The Canadian commercial real estate market is making a comeback, according to TD Bank. In 2011, $21 billion in assets changed hands, and this figure represents a significant increase over the $10 billion in sales recorded in 2009. Market conditions in Canadian cities have tightened over the last 12-18 months due to increased demand and lower inventory levels.
The tight market conditions are leading to new construction in locations around the country. A number of major shopping malls have announced plans to renovate and a number of new office towers are slated for construction.
Toronto is currently experiencing a building boom in its office towers, with 16 new buildings under development at present. These additions to the city’s landscape will add a much-needed four million square feet of new commercial space over the next three-four years.
If the Ontario government follows through with plans to reduce the number of square feet of each civil servant’s workspace from 250 square feet to 200, the amount available office space will increase is predicted to rise to five million square feet over the next few years. This single move would free up the amount of office space as a 43-story office tower in the city’s downtown business district.
Until the new office buildings are ready for tenants in 2013-14, the commercial market is expected to remain tight and rents will stay high.
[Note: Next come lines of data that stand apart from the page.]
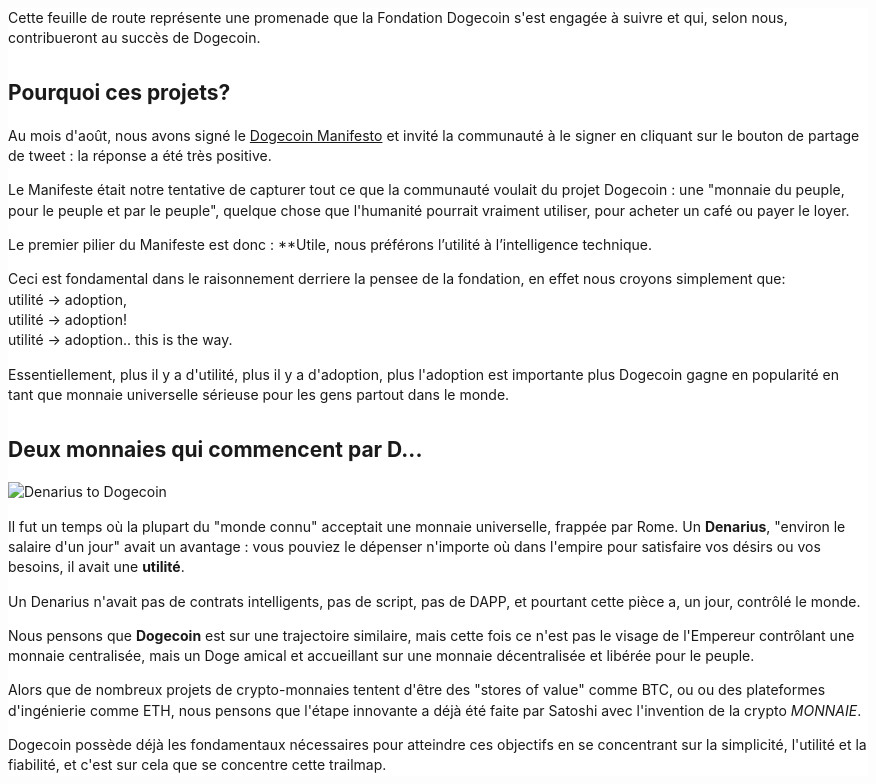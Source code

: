 Cette feuille de route représente une promenade que la Fondation Dogecoin s'est engagée à suivre et qui, selon nous, contribueront au succès de Dogecoin.


## Pourquoi ces projets?

Au mois d'août, nous avons signé le [Dogecoin Manifesto](/fr/manifesto) et invité la communauté à le signer en cliquant sur le bouton de partage de tweet : la réponse a été 
très positive.  

Le Manifeste était notre tentative de capturer tout ce que la communauté voulait 
du projet Dogecoin : une "monnaie du peuple, pour le peuple et par le peuple", quelque chose que l'humanité pourrait vraiment utiliser, pour acheter un café ou payer le loyer.

Le premier pilier du Manifeste est donc : **Utile, nous préférons l’utilité à l’intelligence technique.

Ceci est fondamental dans le raisonnement derriere la pensee de la fondation, en effet nous croyons simplement que:
</br>utilité → adoption,
</br>utilité → adoption!
</br>utilité → adoption.. this is the way.

Essentiellement, plus il y a d'utilité, plus il y a d'adoption, 
plus l'adoption est importante plus Dogecoin gagne en popularité en tant que monnaie universelle sérieuse 
pour les gens partout dans le monde. 

## Deux monnaies qui commencent par D...


<div class="center">
<img src="/denarius.png" width='50%' style='margin: auto;' alt="Denarius to Dogecoin">
</div>

Il fut un temps où la plupart du "monde connu" acceptait une monnaie universelle,
frappée par Rome. Un **Denarius**, "environ le salaire d'un jour" avait un avantage : vous 
pouviez le dépenser n'importe où dans l'empire pour satisfaire vos désirs ou vos besoins, il avait une **utilité**.

Un Denarius n'avait pas de contrats intelligents, pas de script, pas de DAPP, et pourtant cette pièce a, un jour, 
contrôlé le monde.


Nous pensons que **Dogecoin** est sur une trajectoire similaire, mais cette fois ce n'est pas le visage 
de l'Empereur contrôlant une monnaie centralisée, mais un Doge amical et accueillant 
sur une monnaie décentralisée et libérée pour le peuple. 

Alors que de nombreux projets de crypto-monnaies tentent d'être des "stores of value" comme BTC, ou 
ou des plateformes d'ingénierie comme ETH, nous pensons que l'étape innovante a déjà été 
faite par Satoshi avec l'invention de la crypto _MONNAIE_.

Dogecoin possède déjà les fondamentaux nécessaires pour atteindre ces objectifs en se concentrant
sur la simplicité, l'utilité et la fiabilité, et c'est sur cela que se concentre cette trailmap.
The boom in the city’s condominium market is also at play here, with retailers and other businesses wanting to set up in prime locations close to the downtown core to be in proximity to a steady stream of consumers.
A number of Class A office towers in the city’s financial district are currently undergoing major renovations and upgrades, which also means has an impact on commercial vacancy rates. Class B and C properties are not remaining vacant for very long in the current market, which is great news for landlords.